→ Problem details
Report back every line in the data that includes the string "steps".

→ Dataset content
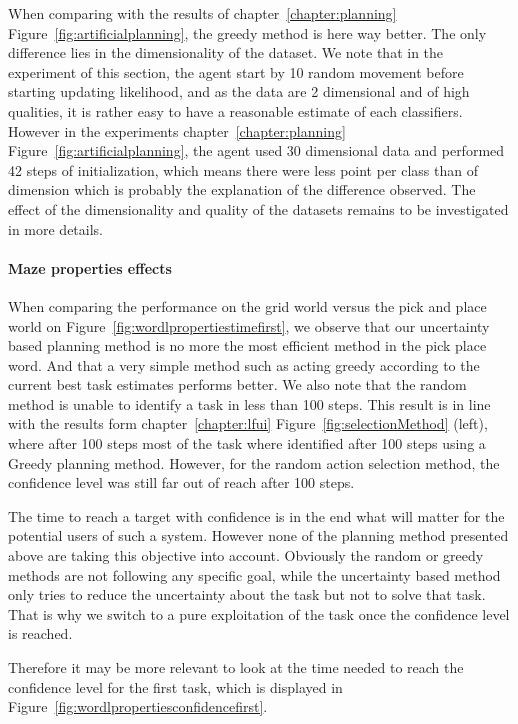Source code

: When comparing with the results of chapter~\ref{chapter:planning} Figure~\ref{fig:artificialplanning}, the greedy method is here way better. The only difference lies in the dimensionality of the dataset. We note that in the experiment of this section, the agent start by 10 random movement before starting updating likelihood, and as the data are 2 dimensional and of high qualities, it is rather easy to have a reasonable estimate of each classifiers. However in the experiments  chapter~\ref{chapter:planning} Figure~\ref{fig:artificialplanning}, the agent used 30 dimensional data and performed 42 steps of initialization, which means there were less point per class than of dimension which is probably the explanation of the difference observed. The effect of the dimensionality and quality of the datasets remains to be investigated in more details.

\paragraph{Maze properties effects}

When comparing the performance on the grid world versus the pick and place world on Figure~\ref{fig:wordlpropertiestimefirst}, we observe that our uncertainty based planning method is no more the most efficient method in the pick place word. And that a very simple method such as acting greedy according to the current best task estimates performs better. We also note that the random method is unable to identify a task in less than 100 steps. This result is in line with the results form chapter~\ref{chapter:lfui} Figure~\ref{fig:selectionMethod} (left), where after 100 steps most of the task where identified after 100 steps using a Greedy planning method. However, for the random action selection method, the confidence level was still far out of reach after 100 steps.

The time to reach a target with confidence is in the end what will matter for the potential users of such a system. However none of the planning method presented above are taking this objective into account. Obviously the random or greedy methods are not following any specific goal, while the uncertainty based method only tries to reduce the uncertainty about the task but not to solve that task. That is why we switch to a pure exploitation of the task once the confidence level is reached.

Therefore it may be more relevant to look at the time needed to reach the confidence level for the first task, which is displayed in Figure~\ref{fig:wordlpropertiesconfidencefirst}.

→ Solved exercise
: When comparing with the results of chapter~\ref{chapter:planning} Figure~\ref{fig:artificialplanning}, the greedy method is here way better. The only difference lies in the dimensionality of the dataset. We note that in the experiment of this section, the agent start by 10 random movement before starting updating likelihood, and as the data are 2 dimensional and of high qualities, it is rather easy to have a reasonable estimate of each classifiers. However in the experiments  chapter~\ref{chapter:planning} Figure~\ref{fig:artificialplanning}, the agent used 30 dimensional data and performed 42 steps of initialization, which means there were less point per class than of dimension which is probably the explanation of the difference observed. The effect of the dimensionality and quality of the datasets remains to be investigated in more details.
When comparing the performance on the grid world versus the pick and place world on Figure~\ref{fig:wordlpropertiestimefirst}, we observe that our uncertainty based planning method is no more the most efficient method in the pick place word. And that a very simple method such as acting greedy according to the current best task estimates performs better. We also note that the random method is unable to identify a task in less than 100 steps. This result is in line with the results form chapter~\ref{chapter:lfui} Figure~\ref{fig:selectionMethod} (left), where after 100 steps most of the task where identified after 100 steps using a Greedy planning method. However, for the random action selection method, the confidence level was still far out of reach after 100 steps.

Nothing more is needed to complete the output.